Hume Tumse Pyar Kitna is commendable for bringing up the theme of unwanted attention . Television starKaranvir Bohra bravely gives the role of Dhruv the stalker his best shot.Lean, mean and disoriented ,he is reasonably frightening in his persistence. His object of adoration is a celebrity-writer Ananya(Priya Bannerjee) , and their game of cat-and-mouse has a certain momentum that is sustained till the end.
However the narrative fails to bring up the reason for Dhruv’s obsessive behaviour. Is he in love or does he suffer from delusions of love?
The film will immediately remind audience of Yash Chopra’s Darr where Shah Rukh Khan gave a star-making turn as Juhi Chawla’s obsessive lover. And to remind us of Darr Ms Chawla herself shows up at one point in the story.
As a homage to Shah Rukh Khan’s iconic career-defining role Hume Tumse Pyar Kitna is a reasonably engaging re-mix. Thr title song originally from the classic 1980s film Kudrat is used in the way the number Jadu terinazar was used in Darr. The song is used effectively to show how love can transform into a toxic destructive force in the wrong mind.

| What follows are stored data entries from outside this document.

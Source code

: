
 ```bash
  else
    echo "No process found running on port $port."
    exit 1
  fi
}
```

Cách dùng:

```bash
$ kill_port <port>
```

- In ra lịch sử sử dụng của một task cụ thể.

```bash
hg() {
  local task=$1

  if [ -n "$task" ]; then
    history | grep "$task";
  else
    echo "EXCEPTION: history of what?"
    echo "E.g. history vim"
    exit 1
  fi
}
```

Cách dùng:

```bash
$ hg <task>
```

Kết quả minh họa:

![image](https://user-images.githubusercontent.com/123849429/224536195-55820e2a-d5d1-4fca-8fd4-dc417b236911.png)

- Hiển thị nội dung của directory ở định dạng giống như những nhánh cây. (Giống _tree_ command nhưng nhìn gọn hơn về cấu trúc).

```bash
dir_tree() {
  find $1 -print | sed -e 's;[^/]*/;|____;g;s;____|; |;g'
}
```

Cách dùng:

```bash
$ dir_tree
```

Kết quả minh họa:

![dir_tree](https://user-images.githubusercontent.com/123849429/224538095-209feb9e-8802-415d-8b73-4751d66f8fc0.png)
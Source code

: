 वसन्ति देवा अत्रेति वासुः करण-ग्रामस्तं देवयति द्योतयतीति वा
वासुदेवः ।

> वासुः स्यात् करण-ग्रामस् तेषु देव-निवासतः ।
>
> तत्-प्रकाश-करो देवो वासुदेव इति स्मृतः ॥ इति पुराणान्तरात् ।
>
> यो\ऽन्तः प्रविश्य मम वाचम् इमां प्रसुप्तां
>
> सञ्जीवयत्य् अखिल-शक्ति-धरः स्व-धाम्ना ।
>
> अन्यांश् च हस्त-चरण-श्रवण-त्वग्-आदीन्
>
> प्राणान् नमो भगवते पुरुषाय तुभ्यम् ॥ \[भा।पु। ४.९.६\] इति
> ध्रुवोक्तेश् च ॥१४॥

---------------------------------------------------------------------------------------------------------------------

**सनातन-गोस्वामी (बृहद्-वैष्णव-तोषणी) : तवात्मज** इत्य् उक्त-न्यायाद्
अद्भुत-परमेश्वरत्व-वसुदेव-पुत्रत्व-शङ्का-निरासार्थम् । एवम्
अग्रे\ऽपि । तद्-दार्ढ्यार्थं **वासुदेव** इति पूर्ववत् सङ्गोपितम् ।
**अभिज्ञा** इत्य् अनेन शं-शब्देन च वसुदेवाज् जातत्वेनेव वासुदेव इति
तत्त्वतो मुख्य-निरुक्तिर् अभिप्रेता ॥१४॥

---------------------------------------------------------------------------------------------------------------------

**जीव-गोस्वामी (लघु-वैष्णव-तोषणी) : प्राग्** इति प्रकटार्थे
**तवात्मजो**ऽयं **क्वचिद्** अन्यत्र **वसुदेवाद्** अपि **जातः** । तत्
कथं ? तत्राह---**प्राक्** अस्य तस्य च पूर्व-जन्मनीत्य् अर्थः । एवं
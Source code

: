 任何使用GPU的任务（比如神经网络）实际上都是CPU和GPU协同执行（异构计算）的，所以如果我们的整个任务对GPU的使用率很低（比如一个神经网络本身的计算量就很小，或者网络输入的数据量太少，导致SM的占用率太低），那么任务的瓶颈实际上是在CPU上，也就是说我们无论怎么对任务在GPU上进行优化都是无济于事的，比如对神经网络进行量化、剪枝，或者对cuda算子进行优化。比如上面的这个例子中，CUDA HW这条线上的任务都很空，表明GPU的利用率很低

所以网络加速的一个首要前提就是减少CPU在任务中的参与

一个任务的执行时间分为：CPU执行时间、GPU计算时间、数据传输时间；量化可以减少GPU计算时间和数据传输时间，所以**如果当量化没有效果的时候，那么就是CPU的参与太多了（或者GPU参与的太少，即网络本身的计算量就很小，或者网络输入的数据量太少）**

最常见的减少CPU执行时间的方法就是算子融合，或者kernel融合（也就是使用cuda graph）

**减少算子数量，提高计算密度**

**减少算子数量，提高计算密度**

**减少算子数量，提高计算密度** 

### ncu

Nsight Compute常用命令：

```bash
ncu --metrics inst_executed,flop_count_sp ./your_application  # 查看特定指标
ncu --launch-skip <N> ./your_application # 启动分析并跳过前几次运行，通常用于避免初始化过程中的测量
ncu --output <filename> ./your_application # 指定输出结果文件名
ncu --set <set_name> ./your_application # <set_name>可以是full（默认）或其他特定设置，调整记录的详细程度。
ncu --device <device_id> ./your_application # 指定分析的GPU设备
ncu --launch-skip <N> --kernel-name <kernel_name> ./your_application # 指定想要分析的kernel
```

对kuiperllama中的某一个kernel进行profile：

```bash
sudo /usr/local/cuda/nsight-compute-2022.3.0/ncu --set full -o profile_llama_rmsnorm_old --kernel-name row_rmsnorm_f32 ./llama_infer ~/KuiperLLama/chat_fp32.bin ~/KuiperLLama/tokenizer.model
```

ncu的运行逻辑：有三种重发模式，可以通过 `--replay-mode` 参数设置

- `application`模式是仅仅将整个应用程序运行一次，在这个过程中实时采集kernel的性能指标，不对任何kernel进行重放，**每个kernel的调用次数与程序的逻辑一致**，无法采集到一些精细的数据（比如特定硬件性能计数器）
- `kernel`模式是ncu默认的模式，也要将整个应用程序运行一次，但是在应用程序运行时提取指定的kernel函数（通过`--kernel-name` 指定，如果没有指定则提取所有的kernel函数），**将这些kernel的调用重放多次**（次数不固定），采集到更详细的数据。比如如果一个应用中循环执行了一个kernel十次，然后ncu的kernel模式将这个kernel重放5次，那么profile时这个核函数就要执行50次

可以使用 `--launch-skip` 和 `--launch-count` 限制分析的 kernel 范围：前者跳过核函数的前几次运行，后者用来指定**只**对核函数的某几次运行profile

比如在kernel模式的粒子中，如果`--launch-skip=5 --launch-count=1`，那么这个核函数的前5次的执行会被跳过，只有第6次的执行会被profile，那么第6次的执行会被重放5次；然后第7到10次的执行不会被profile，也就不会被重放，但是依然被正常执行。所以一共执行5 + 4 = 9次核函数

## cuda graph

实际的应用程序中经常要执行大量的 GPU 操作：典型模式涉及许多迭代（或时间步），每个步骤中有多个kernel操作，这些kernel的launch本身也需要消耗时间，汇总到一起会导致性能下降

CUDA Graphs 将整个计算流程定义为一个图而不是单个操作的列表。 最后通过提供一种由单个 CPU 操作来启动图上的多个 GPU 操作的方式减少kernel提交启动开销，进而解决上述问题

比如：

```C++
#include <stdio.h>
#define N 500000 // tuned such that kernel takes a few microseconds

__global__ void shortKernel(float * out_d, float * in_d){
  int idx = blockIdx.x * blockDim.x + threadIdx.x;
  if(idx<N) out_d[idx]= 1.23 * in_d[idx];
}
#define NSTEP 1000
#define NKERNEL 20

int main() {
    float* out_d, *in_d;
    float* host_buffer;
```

However it must be mentioned that the stalked girl’s boyfriend (Samir Kochhar)’s role is even sketchier than Sunny Deol’s role Darr.Secondary characters swish in and out of the plot like confetti blowing out of a new years eve party.
Hume Tumse Pyar Kitna could have done with a more fleshed-out characters and a psychological density that is sorely absent in the haphazard handling of the plot’s crisis line.
Introducing a hardened cynical cop(played by Mahesh Balraj) with a thick accent and thicker volume of Hollywood references on his sharp tongue’s tip,is hardly a help. It serves merely to digress from the main plot and thereby dilute the subject even further.
This one is for fans of Karanvir Bohra who have waited to see him make a smooth transition from television to cinema. His transition is smooth in spite of the choppy waters that the plot negotiates.